働くすべての人に知っておいてほしい「有給休暇の義務化」とは?

 

政府の“働き方改革”により、2019年4月から年次有給休暇を5日以上取得することが義務化されています。そもそも有給休暇義務化とはどのようなものなのでしょうか? 今回は「有給休暇取得の義務化」について、基本的な知識を解説します。さらに、義務化により今までと比べてどのように変わるのか、その違いについても知っておきましょう。

「有給休暇の義務化」とはどのようなもの?

年次有給休暇とは労働者に与えられる権利の1つで、賃金が発生する休暇日のことを指します。

正社員や派遣社員の場合は入社後6か月以降に年10日以上の有給休暇が付与され、パート・アルバイト社員の場合も勤務日数に応じて有給休暇が与えられます。

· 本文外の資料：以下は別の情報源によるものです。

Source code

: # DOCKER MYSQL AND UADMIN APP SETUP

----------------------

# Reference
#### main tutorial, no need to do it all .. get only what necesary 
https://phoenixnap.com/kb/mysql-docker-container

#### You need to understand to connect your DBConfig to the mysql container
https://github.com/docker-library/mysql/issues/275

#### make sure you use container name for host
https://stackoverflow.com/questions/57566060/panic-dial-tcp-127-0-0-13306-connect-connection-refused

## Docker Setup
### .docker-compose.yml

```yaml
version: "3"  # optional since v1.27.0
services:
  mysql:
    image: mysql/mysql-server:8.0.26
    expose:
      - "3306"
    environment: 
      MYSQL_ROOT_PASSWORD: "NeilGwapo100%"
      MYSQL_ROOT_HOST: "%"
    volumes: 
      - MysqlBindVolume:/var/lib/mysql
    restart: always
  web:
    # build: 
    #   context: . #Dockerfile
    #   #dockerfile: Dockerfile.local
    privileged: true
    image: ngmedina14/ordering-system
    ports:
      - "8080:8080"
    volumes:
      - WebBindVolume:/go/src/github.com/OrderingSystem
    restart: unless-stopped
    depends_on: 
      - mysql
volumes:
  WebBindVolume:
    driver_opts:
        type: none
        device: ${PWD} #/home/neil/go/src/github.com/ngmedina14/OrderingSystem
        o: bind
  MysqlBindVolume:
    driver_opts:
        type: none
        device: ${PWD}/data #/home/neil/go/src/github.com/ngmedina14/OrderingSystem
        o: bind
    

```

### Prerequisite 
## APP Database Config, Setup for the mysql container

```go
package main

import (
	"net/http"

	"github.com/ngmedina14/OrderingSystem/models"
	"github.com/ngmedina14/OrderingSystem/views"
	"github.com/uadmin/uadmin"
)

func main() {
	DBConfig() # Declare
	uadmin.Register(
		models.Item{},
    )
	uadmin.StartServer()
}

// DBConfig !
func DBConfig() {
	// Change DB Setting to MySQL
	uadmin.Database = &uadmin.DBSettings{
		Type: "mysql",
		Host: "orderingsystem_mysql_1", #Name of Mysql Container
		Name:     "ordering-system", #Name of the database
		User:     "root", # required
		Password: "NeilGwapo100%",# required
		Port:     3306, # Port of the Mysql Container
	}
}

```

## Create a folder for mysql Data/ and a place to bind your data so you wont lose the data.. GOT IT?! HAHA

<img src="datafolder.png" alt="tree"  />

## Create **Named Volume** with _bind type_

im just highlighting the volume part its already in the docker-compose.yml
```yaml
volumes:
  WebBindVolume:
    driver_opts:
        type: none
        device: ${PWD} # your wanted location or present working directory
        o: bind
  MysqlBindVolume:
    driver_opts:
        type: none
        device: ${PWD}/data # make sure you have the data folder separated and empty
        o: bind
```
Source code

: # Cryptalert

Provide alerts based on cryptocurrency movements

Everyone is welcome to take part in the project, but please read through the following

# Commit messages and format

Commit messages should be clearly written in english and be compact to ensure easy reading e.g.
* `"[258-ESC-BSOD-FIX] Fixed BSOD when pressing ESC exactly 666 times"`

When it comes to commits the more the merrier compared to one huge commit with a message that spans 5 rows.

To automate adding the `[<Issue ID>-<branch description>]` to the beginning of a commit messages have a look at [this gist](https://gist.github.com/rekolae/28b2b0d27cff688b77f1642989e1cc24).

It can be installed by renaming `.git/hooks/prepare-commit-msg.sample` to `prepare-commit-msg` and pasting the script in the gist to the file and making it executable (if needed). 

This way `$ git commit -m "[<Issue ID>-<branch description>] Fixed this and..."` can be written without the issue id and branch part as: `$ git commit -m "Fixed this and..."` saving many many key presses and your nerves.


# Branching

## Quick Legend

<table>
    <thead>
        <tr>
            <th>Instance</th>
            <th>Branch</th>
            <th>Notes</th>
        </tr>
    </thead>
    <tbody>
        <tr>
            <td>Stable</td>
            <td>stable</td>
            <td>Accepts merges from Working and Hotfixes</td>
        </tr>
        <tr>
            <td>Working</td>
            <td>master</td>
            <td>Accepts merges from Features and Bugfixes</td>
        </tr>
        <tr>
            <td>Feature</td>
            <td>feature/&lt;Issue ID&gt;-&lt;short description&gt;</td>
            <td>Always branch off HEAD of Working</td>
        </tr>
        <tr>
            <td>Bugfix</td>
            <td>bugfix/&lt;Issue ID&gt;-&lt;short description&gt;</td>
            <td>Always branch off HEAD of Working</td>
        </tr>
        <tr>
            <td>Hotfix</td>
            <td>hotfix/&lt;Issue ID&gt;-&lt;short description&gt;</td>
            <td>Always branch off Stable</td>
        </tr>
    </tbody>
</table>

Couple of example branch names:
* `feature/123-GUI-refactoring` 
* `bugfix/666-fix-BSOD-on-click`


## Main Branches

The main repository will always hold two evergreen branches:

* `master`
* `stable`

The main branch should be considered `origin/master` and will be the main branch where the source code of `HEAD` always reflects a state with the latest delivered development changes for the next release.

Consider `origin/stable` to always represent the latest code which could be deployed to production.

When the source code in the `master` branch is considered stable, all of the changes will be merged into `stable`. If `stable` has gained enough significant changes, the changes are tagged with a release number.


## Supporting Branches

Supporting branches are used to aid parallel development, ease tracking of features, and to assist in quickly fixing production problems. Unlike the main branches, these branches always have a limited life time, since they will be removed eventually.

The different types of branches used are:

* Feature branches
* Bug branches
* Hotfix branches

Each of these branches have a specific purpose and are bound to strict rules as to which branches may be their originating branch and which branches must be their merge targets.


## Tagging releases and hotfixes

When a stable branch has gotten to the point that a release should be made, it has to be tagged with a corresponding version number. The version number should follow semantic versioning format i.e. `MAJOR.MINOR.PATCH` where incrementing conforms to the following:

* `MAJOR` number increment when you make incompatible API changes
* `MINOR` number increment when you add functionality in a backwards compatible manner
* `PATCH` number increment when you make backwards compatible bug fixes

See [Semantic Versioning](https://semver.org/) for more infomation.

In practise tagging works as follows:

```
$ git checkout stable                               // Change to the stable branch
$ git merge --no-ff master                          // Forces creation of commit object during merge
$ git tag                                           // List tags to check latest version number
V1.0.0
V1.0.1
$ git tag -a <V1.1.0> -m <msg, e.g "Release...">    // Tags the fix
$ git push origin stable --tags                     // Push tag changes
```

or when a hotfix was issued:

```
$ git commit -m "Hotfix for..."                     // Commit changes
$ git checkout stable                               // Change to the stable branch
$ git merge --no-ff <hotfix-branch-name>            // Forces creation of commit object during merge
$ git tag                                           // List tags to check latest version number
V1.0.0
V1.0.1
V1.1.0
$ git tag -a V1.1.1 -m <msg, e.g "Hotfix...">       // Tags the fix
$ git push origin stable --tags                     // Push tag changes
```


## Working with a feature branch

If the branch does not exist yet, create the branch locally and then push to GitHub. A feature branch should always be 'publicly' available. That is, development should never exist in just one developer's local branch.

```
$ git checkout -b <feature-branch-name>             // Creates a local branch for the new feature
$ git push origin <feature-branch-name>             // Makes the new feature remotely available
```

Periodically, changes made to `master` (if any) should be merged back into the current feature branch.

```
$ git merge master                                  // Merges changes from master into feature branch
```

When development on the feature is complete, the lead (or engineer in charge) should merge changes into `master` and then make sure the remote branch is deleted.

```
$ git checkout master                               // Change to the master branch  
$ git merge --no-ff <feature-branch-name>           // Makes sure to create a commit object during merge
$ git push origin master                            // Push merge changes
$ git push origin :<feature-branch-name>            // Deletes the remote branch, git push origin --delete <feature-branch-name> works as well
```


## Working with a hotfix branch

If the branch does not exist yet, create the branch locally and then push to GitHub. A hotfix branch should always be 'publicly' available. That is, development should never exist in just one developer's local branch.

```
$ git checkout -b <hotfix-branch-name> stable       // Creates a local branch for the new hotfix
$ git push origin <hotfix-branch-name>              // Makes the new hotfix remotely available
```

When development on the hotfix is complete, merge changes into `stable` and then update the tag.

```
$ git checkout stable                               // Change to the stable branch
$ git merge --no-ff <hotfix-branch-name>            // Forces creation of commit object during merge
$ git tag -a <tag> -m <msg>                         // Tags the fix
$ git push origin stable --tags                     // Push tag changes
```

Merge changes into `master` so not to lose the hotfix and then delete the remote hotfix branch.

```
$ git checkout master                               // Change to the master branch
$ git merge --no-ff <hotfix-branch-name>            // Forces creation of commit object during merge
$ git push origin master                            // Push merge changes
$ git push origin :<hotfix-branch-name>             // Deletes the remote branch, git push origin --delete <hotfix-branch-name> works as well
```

最近話題になっている「有給休暇の義務化」は、有給休暇の取得が法律によって「義務」となったもの。

具体的にいうと「使用者(企業)は、年10日以上の年次有給休暇が与えられる労働者(従業員)に対し、付与日から“1年以内に5日”は必ず取得させなければならない」という法律で、会社規模に関わらずすべての企業を対象としています。2018年に“働き方改革”の一環として、労働基準法の一部を改正することが国会で決定され、2019年4月から施行されました。

今回の義務化では、使用者が労働者に取得を希望する時季を聞いたうえで、有給休暇を取る日を指定し、年次有給休暇を付与した日から1年以内に5日は有給休暇を取得させなければならなくなります。ただし「使用者が計画的に有給休暇を取得させた」、あるいは「労働者がすでに自主的な有給休暇を取得した」などによってすでに5日以上の有給休暇を取得している場合には、時季を指定して取得させる義務はありません。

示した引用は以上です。